Roosevelt's appeal to belligerents to refrain from unrestricted warfare was welcome to the British. When the Wermacht went east, attacking Poland, the British were happy to put into effect a policy of restricted bombing. The British also had to cater to their French allies. When Evill went to France to discuss possible attacks on various German targets, including attacks on the Ruhr, with Gamelin it was clear that the French believed that the less bombing the better. The French did not want to attract air attacks onto their own industries (which they believed to be more vulnerable than Germany's). All that was agreed were the types of attacks that were made historically by the striking force in France.
As for attacks on Wilhelmshaven, W.A.7(b) called for 'Limited attack with air forces alone on Wilhelmshaven'.
There were standing instructions for attacking the German Fleet or parts thereof at sea, incorporated into W.A.12, but the target(s) were hardly ever found, let alone hit.

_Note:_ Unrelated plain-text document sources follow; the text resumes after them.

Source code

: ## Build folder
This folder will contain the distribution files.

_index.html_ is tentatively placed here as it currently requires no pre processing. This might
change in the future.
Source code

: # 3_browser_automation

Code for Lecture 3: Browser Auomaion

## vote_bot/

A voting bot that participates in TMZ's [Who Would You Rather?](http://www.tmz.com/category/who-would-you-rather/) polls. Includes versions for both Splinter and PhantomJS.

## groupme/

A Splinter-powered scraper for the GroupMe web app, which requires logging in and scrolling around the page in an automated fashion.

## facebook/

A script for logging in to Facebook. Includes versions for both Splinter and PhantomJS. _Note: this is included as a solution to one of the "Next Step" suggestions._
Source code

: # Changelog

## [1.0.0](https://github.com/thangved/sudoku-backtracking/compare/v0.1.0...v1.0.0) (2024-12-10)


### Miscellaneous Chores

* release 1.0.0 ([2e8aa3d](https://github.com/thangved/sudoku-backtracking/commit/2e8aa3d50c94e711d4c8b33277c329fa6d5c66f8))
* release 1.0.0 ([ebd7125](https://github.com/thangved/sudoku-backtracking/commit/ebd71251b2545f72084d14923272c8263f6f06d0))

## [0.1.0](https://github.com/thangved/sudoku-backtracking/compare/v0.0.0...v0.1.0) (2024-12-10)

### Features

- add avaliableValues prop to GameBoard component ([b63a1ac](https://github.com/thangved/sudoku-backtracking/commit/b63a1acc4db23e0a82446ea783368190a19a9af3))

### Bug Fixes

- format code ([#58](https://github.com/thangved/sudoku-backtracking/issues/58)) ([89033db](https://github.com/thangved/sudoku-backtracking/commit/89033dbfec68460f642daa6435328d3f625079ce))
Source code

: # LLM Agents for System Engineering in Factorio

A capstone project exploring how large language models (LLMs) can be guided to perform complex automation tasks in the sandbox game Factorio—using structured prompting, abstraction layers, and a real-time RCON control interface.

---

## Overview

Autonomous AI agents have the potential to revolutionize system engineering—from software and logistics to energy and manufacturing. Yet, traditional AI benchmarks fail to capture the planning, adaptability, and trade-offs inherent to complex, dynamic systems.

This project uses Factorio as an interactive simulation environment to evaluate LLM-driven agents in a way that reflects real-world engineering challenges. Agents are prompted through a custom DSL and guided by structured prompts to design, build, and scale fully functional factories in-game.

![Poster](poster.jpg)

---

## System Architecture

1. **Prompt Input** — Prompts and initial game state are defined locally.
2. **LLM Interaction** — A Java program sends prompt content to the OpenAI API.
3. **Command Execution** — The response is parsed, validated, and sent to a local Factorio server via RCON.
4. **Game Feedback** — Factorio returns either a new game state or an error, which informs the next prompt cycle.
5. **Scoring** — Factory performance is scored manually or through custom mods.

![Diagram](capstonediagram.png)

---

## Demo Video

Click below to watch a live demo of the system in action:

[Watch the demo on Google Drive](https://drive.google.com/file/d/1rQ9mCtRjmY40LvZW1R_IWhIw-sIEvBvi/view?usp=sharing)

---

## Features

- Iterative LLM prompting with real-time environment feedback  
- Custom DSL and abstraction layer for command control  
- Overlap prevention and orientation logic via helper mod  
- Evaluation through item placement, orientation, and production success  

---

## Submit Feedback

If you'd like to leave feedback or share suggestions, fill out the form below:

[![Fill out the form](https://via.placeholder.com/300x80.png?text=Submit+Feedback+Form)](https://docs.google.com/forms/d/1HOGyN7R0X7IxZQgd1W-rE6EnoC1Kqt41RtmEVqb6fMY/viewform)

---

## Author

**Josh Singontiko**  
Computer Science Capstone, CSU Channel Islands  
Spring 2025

W.A.10 was for the bombing of shipping in German mercantile ports, prioritising Baltic ports, but it was noted that 'This plan is not really practicable until Bomber Command is equipped with a larger percentage of long range aircraft'.
The very role of British bomber forces had come into sharp focus in 1937, encapsulated in the report of Sir Thomas Inskip. He wrote that (I'm quoting selectively, you can probably find the text of his 'aide memoire' online. It's in Webster and Frankland, Vol.IV)
'
The role of our air force is not an early knock out blow...but to prevent the Germans from knocking us out'
'My idea is rather that in order to meet our real requirements we need not possess anything like the same number of long-range heavy bombers as the Germans.'
'It seems to me that what we want to do in the first weeks of the war is to knock out as many German aeroplanes as we can...After which we can adopt a more offensive role, which I should hope might be based not on this country but on French or possibly even Belgian territory, from which the distances to the vulnerable German regions mentioned above are shorter.'
And, eventually, the political point.
'...the general suggestion I want to make is that, without loss of efficiency for our own purposes, we might substitute a larger proportion of light and medium bombers for our very expensive heavy bombers. In doing this we should, it is true, reduce in some degree our power of hitting Germany at the outset of war.'
Now, some might call all this contrarian, but it is the reality of the time. If anyone can see ways in which Bomber Command can do better at the outbreak of the war I'd love to hear them. This was not started as a 'what if'; It was supposed to remain based on the real constraints of the time. It would be great to have a few hundred Lancasters and fully operational crews, Gee, Oboe, H2S, etc., a Mk XIV bombsight, effective marking pyrotechnics and ordnance to destroy the intended target(s) in 1939. But NONE of it existed.